The results of different classifiers for predicting organic lesions.

Model	accuracy	precision	Recall	F1	AUC
XGBoost	0.900	0.917	0.971	0.942	0.735
LightGBM	0.875	0.914	0.941	0.927	0.721
Decision tree	0.750	0.900	0.794	0.843	0.647
Logistic regression	0.850	0.889	0.941	0.6914	0.637
Random Forest	0.825	0.886	0.911	0.896	0.623
SVM	0.850	0.867	0.971	0.917	0.569
KNN	0.800	0.861	0.912	0.886	0.540

LightGBM: Light Gradient-Boosting Machine; SVM: support vector machine; KNN: k-nearest neighbours; XGBoost: eXtreme Gradient Boosting.

For the best-performing XGBoost model, SHAP analysis was employed to quantify and visualise the contribution of each feature to the prediction. The model identified /i/skew and /u/skew as the most significant contributors: higher /i/skew decreased the probability of vocal cord organic lesions, while higher /u/skew, /a/peak2valley, and /o/kurt also had a negative impact, although to a lesser extent. Low values of gastroesophageal reflux disease, sex, drinking, and smoking habits were associated with negative SHAP values, indicating a lower probability of lesions, while higher values increased the probability (Figure 7).

Figure 7.

SHAP summary plot in control vs vocal cord organic lesions.

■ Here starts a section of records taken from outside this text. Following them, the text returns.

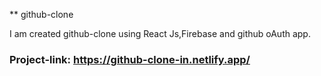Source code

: ** github-clone

I am created github-clone using React Js,Firebase and github oAuth app.

 ### Project-link: https://github-clone-in.netlify.app/
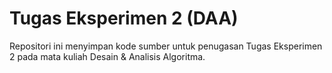 # Tugas Eksperimen 2 (DAA)

Repositori ini menyimpan kode sumber untuk penugasan Tugas Eksperimen 2 pada mata kuliah Desain & Analisis Algoritma.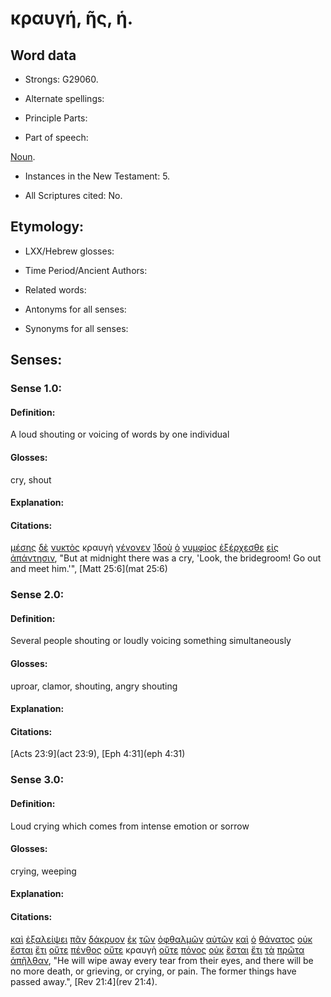 # κραυγή, ῆς, ἡ.

<!-- Status: S2=Needs2ndReview -->
<!-- Lexica used for edits: BDAG, FFM, LN, A-S -->

## Word data

* Strongs: G29060.


* Alternate spellings:

* Principle Parts: 

* Part of speech: 

[Noun](http://ugg.readthedocs.io/en/latest/noun.html).

* Instances in the New Testament: 5.

* All Scriptures cited: No.

## Etymology: 

* LXX/Hebrew glosses: 

* Time Period/Ancient Authors: 

* Related words: 

* Antonyms for all senses:

* Synonyms for all senses: 

## Senses:

### Sense 1.0:

#### Definition: 

A loud shouting or voicing of words by one individual

#### Glosses:

cry, shout

#### Explanation:

#### Citations:

[μέσης](../G33190/01.md) [δὲ](../G11610/01.md) [νυκτὸς](../G35710/01.md) κραυγὴ [γέγονεν](../G10960/01.md) [Ἰδοὺ](../G37080/01.md) [ὁ](../G35880/01.md) [νυμφίος](../G35660/01.md) [ἐξέρχεσθε](../G18310/01.md) [εἰς](../G15190/01.md) [ἀπάντησιν](../G05290/01.md), 
"But at midnight there was a cry, 'Look, the bridegroom! Go out and meet him.'", 
[Matt 25:6](mat 25:6)


### Sense 2.0:

#### Definition: 

Several people shouting or loudly voicing something simultaneously

#### Glosses:

uproar, clamor, shouting, angry shouting

#### Explanation:

#### Citations:

[Acts 23:9](act 23:9),  [Eph 4:31](eph 4:31)    


### Sense 3.0:

#### Definition: 

Loud crying which comes from intense emotion or sorrow

#### Glosses:

crying, weeping

#### Explanation:

#### Citations:

[καὶ](../G25320/01.md) [ἐξαλείψει](../G18130/01.md) [πᾶν](../G39560/01.md) [δάκρυον](../G11440/01.md) [ἐκ](../G15370/01.md) [τῶν](../G35880/01.md) [ὀφθαλμῶν](../G37880/01.md) [αὐτῶν](../G08460/01.md) [καὶ](../G25320/01.md) [ὁ](../G35880/01.md) [θάνατος](../G22880/01.md) [οὐκ](../G37560/01.md) [ἔσται](../G99999/01.md) [ἔτι](../G20890/01.md) [οὔτε](../G37770/01.md) [πένθος](../G39970/01.md) [οὔτε](../G37770/01.md) κραυγὴ [οὔτε](../G37770/01.md) [πόνος](../G41920/01.md) [οὐκ](../G37560/01.md) [ἔσται](../G99999/01.md) [ἔτι](../G20890/01.md) [τὰ](../G35880/01.md) [πρῶτα](../G44130/01.md) [ἀπῆλθαν](../G05650/01.md), 
"He will wipe away every tear from their eyes, and there will be no more death, or grieving, or crying, or pain. The former things have passed away.", 
[Rev 21:4](rev 21:4).
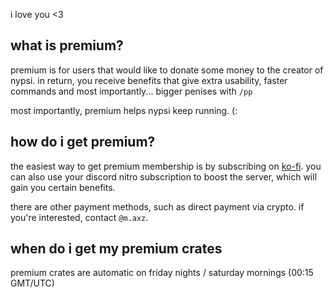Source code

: <script>
  import DocsTemplate from "$lib/components/docs/DocsTemplate.svelte"
</script>

<DocsTemplate title='premium ranks' />

i love you <3

## what is premium?

premium is for users that would like to donate some money to the creator of nypsi. in return, you
receive benefits that give extra usability, faster commands and most importantly... bigger penises
with `/pp`

most importantly, premium helps nypsi keep running. (:

## how do i get premium?

the easiest way to get premium membership is by subscribing on
[ko-fi](https://ko-fi.com/tekoh/tiers). you can also use your discord nitro subscription to boost
the server, which will gain you certain benefits.

there are other payment methods, such as direct payment via crypto. if you're interested, contact
`@m.axz`.

## when do i get my premium crates

premium crates are automatic on friday nights / saturday mornings (00:15 GMT/UTC)
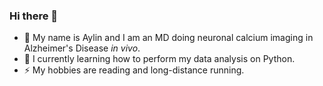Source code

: ### Hi there 👋

- :brain: My name is Aylin and I am an MD doing neuronal calcium imaging in Alzheimer's Disease _in vivo_.
- :snake: I currently learning how to perform my data analysis on Python.
- ⚡ My hobbies are reading and long-distance running.

<!--
**aylinderyakeskin/aylinderyakeskin** is a ✨ _special_ ✨ repository because its `README.md` (this file) appears on your GitHub profile.

Here are some ideas to get you started:

- 🔭 I’m currently working on ...
- 🌱 I’m currently learning ...
- 👯 I’m looking to collaborate on ...
- 🤔 I’m looking for help with ...
- 💬 Ask me about ...
- 📫 How to reach me: ...
- 😄 Pronouns: ...
- ⚡ Fun fact: ...
-->
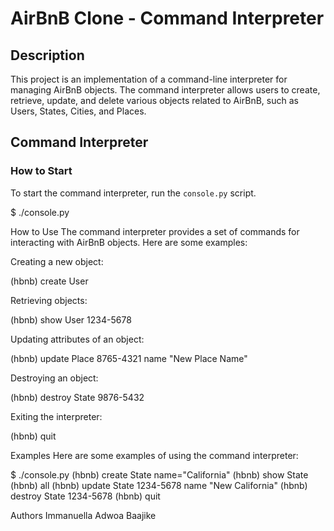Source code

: # AirBnB Clone - Command Interpreter

## Description

This project is an implementation of a command-line interpreter for managing AirBnB objects. The command interpreter allows users to create, retrieve, update, and delete various objects related to AirBnB, such as Users, States, Cities, and Places.

## Command Interpreter

### How to Start

To start the command interpreter, run the `console.py` script.

$ ./console.py

How to Use
The command interpreter provides a set of commands for interacting with AirBnB objects. Here are some examples:

Creating a new object:

(hbnb) create User

Retrieving objects:

(hbnb) show User 1234-5678

Updating attributes of an object:

(hbnb) update Place 8765-4321 name "New Place Name"

Destroying an object:

(hbnb) destroy State 9876-5432

Exiting the interpreter:

(hbnb) quit

Examples
Here are some examples of using the command interpreter:

$ ./console.py
(hbnb) create State name="California"
(hbnb) show State
(hbnb) all
(hbnb) update State 1234-5678 name "New California"
(hbnb) destroy State 1234-5678
(hbnb) quit

Authors
Immanuella Adwoa Baajike

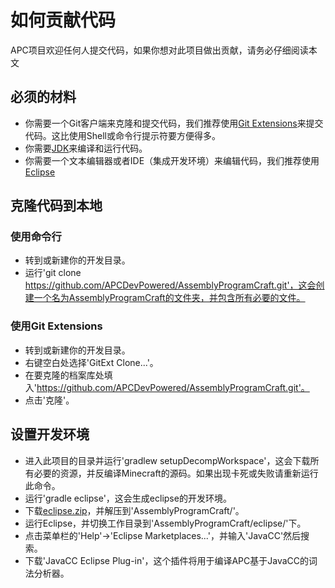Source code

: # 如何贡献代码

APC项目欢迎任何人提交代码，如果你想对此项目做出贡献，请务必仔细阅读本文

## 必须的材料

* 你需要一个Git客户端来克隆和提交代码，我们推荐使用[Git Extensions](https://github.com/gitextensions/gitextensions)来提交代码。这比使用Shell或命令行提示符要方便得多。
* 你需要[JDK](http://www.oracle.com/technetwork/java/javase/downloads/index.html)来编译和运行代码。
* 你需要一个文本编辑器或者IDE（集成开发环境）来编辑代码，我们推荐使用[Eclipse](http://www.eclipse.org/downloads/)

## 克隆代码到本地

### 使用命令行

* 转到或新建你的开发目录。
* 运行'git clone https://github.com/APCDevPowered/AssemblyProgramCraft.git'，这会创建一个名为AssemblyProgramCraft的文件夹，并包含所有必要的文件。

### 使用Git Extensions

* 转到或新建你的开发目录。
* 右键空白处选择'GitExt Clone...'。
* 在要克隆的档案库处填入'https://github.com/APCDevPowered/AssemblyProgramCraft.git'。
* 点击'克隆'。

## 设置开发环境

* 进入此项目的目录并运行'gradlew setupDecompWorkspace'，这会下载所有必要的资源，并反编译Minecraft的源码。如果出现卡死或失败请重新运行此命令。
* 运行'gradle eclipse'，这会生成eclipse的开发环境。
* 下载[eclipse.zip](https://github.com/APCDevPowered/Blob/blob/master/eclipse.zip?raw=true)，并解压到'AssemblyProgramCraft/'。
* 运行Eclipse，并切换工作目录到'AssemblyProgramCraft/eclipse/'下。
* 点击菜单栏的'Help'->'Eclipse Marketplaces...'，并输入'JavaCC'然后搜索。
* 下载'JavaCC Eclipse Plug-in'，这个插件将用于编译APC基于JavaCC的词法分析器。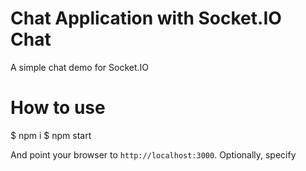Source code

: 
# Chat Application with Socket.IO Chat

A simple chat demo for Socket.IO

# How to use
$ npm i
$ npm start


And point your browser to `http://localhost:3000`. Optionally, specify



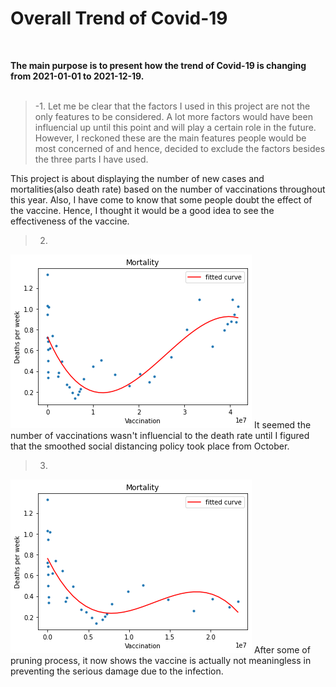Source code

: # Overall Trend of Covid-19 
<br>

**The main purpose is to present how the trend of Covid-19 is changing from 2021-01-01 to 2021-12-19.** 
<br><br>
>-1. Let me be clear that the factors I used in this project are not the only features to be considered. A lot more factors would have been influencial up until this point and will play a certain role in the future. However, I reckoned these are the main features people would be most concerned of and hence, decided to exclude the factors besides the three parts I have used.

This project is about displaying the number of new cases and mortalities(also death rate) based on the number of vaccinations throughout this year. Also, I have come to know that some people doubt the effect of the vaccine. Hence, I thought it would be a good idea to see the effectiveness of the vaccine.

>2. 
![alt text](vaccination-deaths.png)
It seemed the number of vaccinations wasn't influencial to the death rate until I figured that the smoothed social distancing policy took place from October.

>3. 
![alt text](vaccination-death_2.png)
After some of pruning process, it now shows the vaccine is actually not meaningless in preventing the serious damage due to the infection.

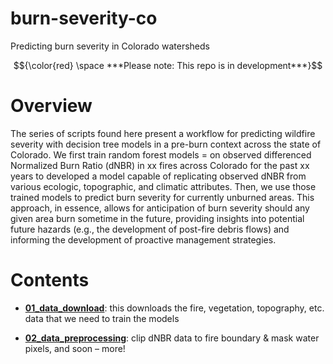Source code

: # burn-severity-co
Predicting burn severity in Colorado watersheds

$${\color{red} \space ***Please note: This repo is in development***}$$

# Overview

The series of scripts found here present a workflow for predicting wildfire severity with decision tree models in a pre-burn context across the state of Colorado.  We first train random forest models = on observed differenced Normalized Burn Ratio (dNBR) in xx fires across Colorado for the past xx years to developed a model capable of replicating observed dNBR from various ecologic, topographic, and climatic attributes. Then, we use those trained models to predict burn severity for currently unburned areas. This approach, in essence, allows for anticipation of burn severity should any given area burn sometime in the future, providing insights into potential future hazards (e.g., the development of post-fire debris flows) and informing the development of proactive management strategies. 

# Contents

* [**01_data_download**](https://github.com/jtkemper/burn-severity-co/blob/main/01_data_download.Rmd): this downloads the fire, vegetation, topography, etc. data that we need to train the models

* [**02_data_preprocessing**](https://github.com/jtkemper/burn-severity-co/blob/main/02_data_preprocessing.Rmd): clip dNBR data to fire boundary & mask water pixels, and soon – more!
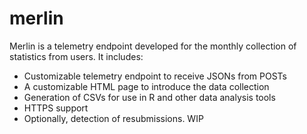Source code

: # merlin
Merlin is a telemetry endpoint developed for the monthly collection of statistics from users.
It includes:
 - Customizable telemetry endpoint to receive JSONs from POSTs
 - A customizable HTML page to introduce the data collection
 - Generation of CSVs for use in R and other data analysis tools
 - HTTPS support
 - Optionally, detection of resubmissions.
WIP
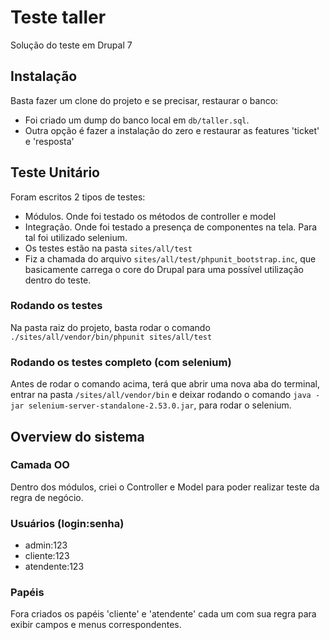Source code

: # Teste taller 
Solução do teste em Drupal 7


## Instalação
Basta fazer um clone do projeto e se precisar, restaurar o banco: 
- Foi criado um dump do banco local em `db/taller.sql`.
- Outra opção é fazer a instalação do zero e restaurar as features 'ticket' e 'resposta'


## Teste Unitário
Foram escritos 2 tipos de testes:
 - Módulos. Onde foi testado os métodos de controller e model
 - Integração. Onde foi testado a presença de componentes na tela. Para tal foi utilizado selenium.
 - Os testes estão na pasta `sites/all/test`
 - Fiz a chamada do arquivo `sites/all/test/phpunit_bootstrap.inc`, que basicamente carrega o core do Drupal para uma possível utilização dentro do teste.
 
### Rodando os testes
Na pasta raiz do projeto, basta rodar o comando `./sites/all/vendor/bin/phpunit sites/all/test`

### Rodando os testes completo (com selenium)
Antes de rodar o comando acima, terá que abrir uma nova aba do terminal, 
entrar na pasta `/sites/all/vendor/bin` e deixar rodando o comando `java -jar selenium-server-standalone-2.53.0.jar`, 
para rodar o selenium.


## Overview do sistema

### Camada OO
Dentro dos módulos, criei o Controller e Model para poder realizar teste da regra de negócio.

### Usuários (login:senha)
- admin:123
- cliente:123
- atendente:123

### Papéis
Fora criados os papéis 'cliente' e 'atendente' cada um com sua regra para exibir campos e menus correspondentes.

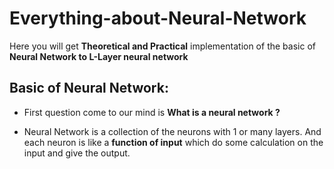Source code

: # Everything-about-Neural-Network
Here you will get **Theoretical and Practical** implementation of the basic of **Neural Network to L-Layer neural network**

## Basic of Neural Network:

- First question come to our mind is **What is a neural network ?**

- Neural Network is a collection of the neurons with 1 or many layers.
And each neuron is like a **function of input** which do some calculation on the input and give the output.
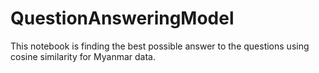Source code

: # QuestionAnsweringModel

This notebook is finding the best possible answer to the questions using cosine similarity for Myanmar data.
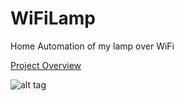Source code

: WiFiLamp
========

Home Automation of my lamp over WiFi

[Project Overview](http://jonathanhculver.tumblr.com/post/53729939800/wifilamp)

![alt tag](http://i.imgur.com/YP3IzxU.png)
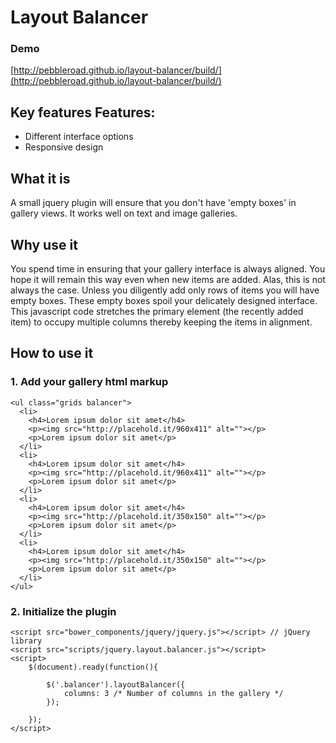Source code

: # Layout Balancer

### Demo

[http://pebbleroad.github.io/layout-balancer/build/](http://pebbleroad.github.io/layout-balancer/build/)

## Key features Features: 

* Different interface options
* Responsive design

## What it is
A small jquery plugin will ensure that you don't have 'empty boxes' in gallery views. It works well on text and image galleries.

## Why use it

You spend time in ensuring that your gallery interface is always aligned. You hope it will remain this way even when new items are added. Alas, this is not always the case. Unless you diligently add only rows of items you will have empty boxes. These empty boxes spoil your delicately designed interface. This javascript code stretches the primary element (the recently added item) to occupy multiple columns thereby keeping the items in alignment.

## How to use it

### 1. Add your gallery html markup


	<ul class="grids balancer">
	  <li>
	    <h4>Lorem ipsum dolor sit amet</h4>
	    <p><img src="http://placehold.it/960x411" alt=""></p>
	    <p>Lorem ipsum dolor sit amet</p>
	  </li>
	  <li>
	    <h4>Lorem ipsum dolor sit amet</h4>
	    <p><img src="http://placehold.it/960x411" alt=""></p>
	    <p>Lorem ipsum dolor sit amet</p>
	  </li>
	  <li>
	    <h4>Lorem ipsum dolor sit amet</h4>
	    <p><img src="http://placehold.it/350x150" alt=""></p>
	    <p>Lorem ipsum dolor sit amet</p>
	  </li>
	  <li>
	    <h4>Lorem ipsum dolor sit amet</h4>
	    <p><img src="http://placehold.it/350x150" alt=""></p>
	    <p>Lorem ipsum dolor sit amet</p>
	  </li>
	</ul>


### 2. Initialize the plugin


	<script src="bower_components/jquery/jquery.js"></script> // jQuery library
	<script src="scripts/jquery.layout.balancer.js"></script>
	<script>
		$(document).ready(function(){

			$('.balancer').layoutBalancer({
				columns: 3 /* Number of columns in the gallery */
			});
			
		});
	</script>

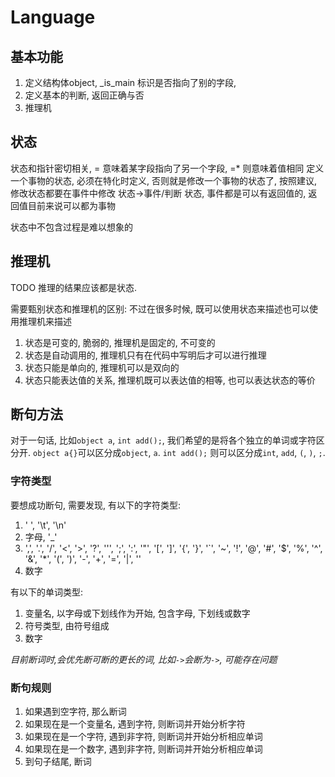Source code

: # Language

## 基本功能
1. 定义结构体object, _is_main 标识是否指向了别的字段, 
2. 定义基本的判断, 返回正确与否
3. 推理机
## 状态
状态和指针密切相关, = 意味着某字段指向了另一个字段, =* 则意味着值相同
定义一个事物的状态, 必须在特化时定义, 否则就是修改一个事物的状态了, 按照建议, 修改状态都要在事件中修改
状态->事件/判断
状态, 事件都是可以有返回值的, 返回值目前来说可以都为事物

状态中不包含过程是难以想象的
## 推理机
TODO 推理的结果应该都是状态.

需要甄别状态和推理机的区别: 不过在很多时候, 既可以使用状态来描述也可以使用推理机来描述
1. 状态是可变的, 脆弱的, 推理机是固定的, 不可变的
2. 状态是自动调用的, 推理机只有在代码中写明后才可以进行推理
3. 状态只能是单向的, 推理机可以是双向的
4. 状态只能表达值的关系, 推理机既可以表达值的相等, 也可以表达状态的等价

## 断句方法
对于一句话, 比如`object a`, `int add();`, 我们希望的是将各个独立的单词或字符区分开. `object a{}`可以区分成`object`, `a`. `int add();` 则可以区分成`int`, `add`, `(`, `)`, `;`. 

### 字符类型
要想成功断句, 需要发现, 有以下的字符类型:
1. ' ', '\t', '\n'
2. 字母, '_'
3. ',', '.', '/', '<', '>', '?', '\'', ';', ':', '\"', '[', ']', '{', '}', '`', '~', '!', '@', '#', '$', '%', '^', '&', '*', '(', ')', '-', '+', '=', '|', '\'
4. 数字

有以下的单词类型:
1. 变量名, 以字母或下划线作为开始, 包含字母, 下划线或数字
2. 符号类型, 由符号组成
3. 数字

*目前断词时,会优先断可断的更长的词, 比如`->`会断为`->`, 可能存在问题*
### 断句规则

1. 如果遇到空字符, 那么断词
2. 如果现在是一个变量名, 遇到字符, 则断词并开始分析字符
3. 如果现在是一个字符, 遇到非字符, 则断词并开始分析相应单词
4. 如果现在是一个数字, 遇到非字符, 则断词并开始分析相应单词
5. 到句子结尾, 断词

Machine learning prediction model for benign and malignant vocal cord lesions

A model was developed to identify malignancy in organic lesions using 13 predictors, including acoustic features and clinical variables. The LightGBM model demonstrated the best performance, with an AUC of 0.924, accuracy of 0.924, precision of 0.935, and recall of 0.906 (Table 4, Figure 8). The DCA curve indicated that the model's clinical net benefit was significantly higher than comprehensive or no intervention strategies when the risk threshold was between 0.1 and 1 (Figure 9), highlighting its value for clinical decision-making. SHAP analysis revealed that age, drinking, male sex, and smoking had a significant impact on the prediction, with drinking contributing more strongly than smoking (Figure 10).

Figure 8.

ROC curve for predicting benign and malignant vocal cord lesions in models.

Figure 9.

DCA curve of LightGBM model.

Figure 10.

SHAP summary plot in benign versus malignant lesions of vocal.

Table 4.

The results of different classifiers for predicting benign and malignant vocal cord lesions.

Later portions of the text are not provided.